When the Seattle Seahawks play the Los Angeles Rams on Sunday, it will be the 56th time the two teams have faced off in regular season. It’s 28-27 Seattle, for curious folks.
But these Seahawks have never faced these Rams with the three particular advantages they now possess.
It’s a layer of newness to a rivalry that’s been brought back to the forge of sports-hate since the two have become powerhouses once again.
DeMarcus Lawrence
What a ridiculous free agent signing. At 33 years old, and nine games in, I’m ready to propose DeMarcus Lawrence as the best edge player Seattle has had in eight years, when Frank Clark was traded. Hear me on this – he’s not the best pure pass rusher in that span, but he is by far the best all-around defensive player on the end. The Seahawks defense grew worse and worse over the end of Pete Carroll’s tenure until 2023, when it became legendarily bad. In 2024 it was better. Much so.
In 2025 though, they took a very respectable defensive line and added Lawrence. Now it’s dangerous.
Lawrence is having his best season in six years, with maybe only 2022 as the exception. He’s already his totals from four of the last five seasons in: QB hits, Pressures, Tackles for Loss, Fumble Recoveries, and his 4 sacks better than three of the past four seasons.
After nine games.
This is new for Seattle because they’ve not truly been able to threaten the Rams offensive tackle play in a number of years. Boye Mafe and the other defensive ends are good players, but the newness that Lawrence brings is elite power, and his game is so well-rounded that he’s in the backfield regardless of what type of play it is.
This is the theme for these advantages, and is crucial for Lawrence’s game against Los Angeles. Whatever Sean McVay wants to run in Lawrence’s direction, he won’t create a mismatch. Lawrence can still stop inside runs at top-of-NFL level. But he’s also scary rushing the passer. He does not easily get beat to the outside. He recognizes…everything really – double teams, routes, and screens.
McVay’s advantage over defenses typically resides in his ability to deceive and utilize enough versatility to create mismatches. Lawrence is not often deceived or at a disadvantage; his fundamentals are too strong.
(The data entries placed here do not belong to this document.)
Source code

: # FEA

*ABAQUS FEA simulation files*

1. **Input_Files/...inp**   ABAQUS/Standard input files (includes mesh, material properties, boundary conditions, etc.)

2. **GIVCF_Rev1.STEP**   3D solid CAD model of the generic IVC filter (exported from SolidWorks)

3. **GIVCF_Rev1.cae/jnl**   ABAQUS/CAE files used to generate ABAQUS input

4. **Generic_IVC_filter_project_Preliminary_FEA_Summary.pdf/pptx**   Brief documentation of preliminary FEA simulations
Also, offensive tackle is one of L.A’s biggest weaknesses.
Cooper Kupp
For a couple reasons.
The first is in the roster itself. In addition to tackle, cornerback is another weak spot for the Rams. With Jaxon Smith-Njigba now drawing either double coverage or a big play, Kupp should have a weaker cast attempting to cover him.
I’m more intrigued by a different wrinkle, however. This is the first time Mike Macdonald has had a significant contributor from one of his rivals. And Cooper Kupp is not just anybody. People have said for years that Kupp is one of the smartest athletes they’ve ever been around; that someday he’ll be a coach (if he wants to) wherever he wants.
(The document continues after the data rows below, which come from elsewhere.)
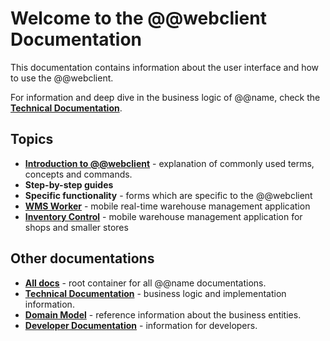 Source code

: # Welcome to the @@webclient Documentation

This documentation contains information about the user interface and how to use the @@webclient.

For information and deep dive in the business logic of @@name, check the **[Technical Documentation](https://docs.erp.net/tech)**.

## Topics
 
- **[Introduction to @@webclient](./introduction/index.md)** - explanation of commonly used terms, concepts and commands.
- **Step-by-step guides**
- **Specific functionality** - forms which are specific to the @@webclient
- **[WMS Worker](./wms-worker/index.md)** - mobile real-time warehouse management application
- **[Inventory Control](./inventory-control/index.md)** - mobile warehouse management application for shops and smaller stores


## Other documentations

- **[All docs](https://docs.erp.net)** - root container for all @@name documentations.
- **[Technical Documentation](https://docs.erp.net/tech)** - business logic and implementation information.
- **[Domain Model](https://erpnetdocs.github.io/model)** - reference information about the business entities.
- **[Developer Documentation](https://erpnetdocs.github.io/dev)** - information for developers.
And he comes straight to Seattle with McVay still designing the offense.
Every training camp this conversation comes up, and on that day it’s meaningless noise. No, Marquez Valdez-Scantling is not going to go to the San Francisco 49ers and doom the Seahawks.
Cooper Kupp is not a training camp release. He’s Cooper freaking Kupp. As to his own part, he has unsurprisingly downplayed the significance of this week, refusing to call it a revenge game.
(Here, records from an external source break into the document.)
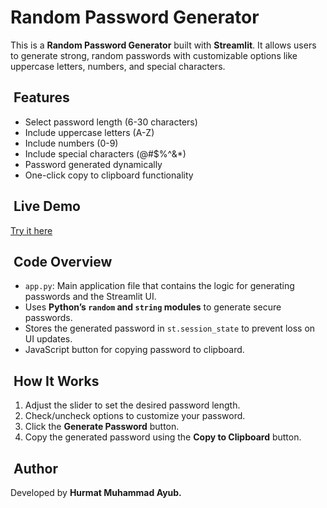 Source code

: # Random Password Generator

This is a **Random Password Generator** built with **Streamlit**. It allows users to generate strong, random passwords with customizable options like uppercase letters, numbers, and special characters.

##  Features

- Select password length (6-30 characters)
- Include uppercase letters (A-Z)
- Include numbers (0-9)
- Include special characters (@#\$%^&\*)
- Password generated dynamically
- One-click copy to clipboard functionality

##  Live Demo

[Try it here](https://password-generator-by-hurmat-ayub.streamlit.app/)

##  Code Overview

- `app.py`: Main application file that contains the logic for generating passwords and the Streamlit UI.
- Uses **Python’s ****************************`random`**************************** and ****************************`string`**************************** modules** to generate secure passwords.
- Stores the generated password in `st.session_state` to prevent loss on UI updates.
- JavaScript button for copying password to clipboard.

##  How It Works

1. Adjust the slider to set the desired password length.
2. Check/uncheck options to customize your password.
3. Click the **Generate Password** button.
4. Copy the generated password using the **Copy to Clipboard** button.



##  Author

Developed by **Hurmat Muhammad Ayub.**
But I’d argue you’d be hard-pressed to find one NFL athlete who knows and can articulate any of their former team’s process or vocabulary better than Kupp. Matt Stafford will not be able to use the same language on the field. Again normally I dismiss these theories out of hand, but not with this particular organization and this particular player. If ever there was inside information to be had, for once, Seattle has it.
Nick Emmanwori
Back to the matchups game. Nick Emmanwori is quickly becoming jack-of-all-trades, master of….most of them?
No, his game isn’t perfect yet. He may get exposed. But what he will not be is outmatched. Los Angeles and their weird current obsession with tight ends holds no sway over the rookie who can somehow cover every offensive position. Remember the guy who ran stride-for-stride with 4.39 40-time Jaylin Noel? Remember the guy who blew up the highlight reel for blowing up a screen play and tackling Deebo Samuel one-handed?
He’s this same guy:
Sean McVay will inevitably create a mismatch somewhere. You run enough plays and they’ll get Puca Nacua on Josh Jobe in a bad position. But he won’t get it by simply aligning any position against number 3. As Daniel Jeremiah said on Wednesday, if there’s a team in the league that has the personnel to just athletically reject what the Rams are doing lately, it’s the Seahawks.
A large part of that starts with Emmanwori.
None of these players were here in 2024. This is not the same game it was a year ago.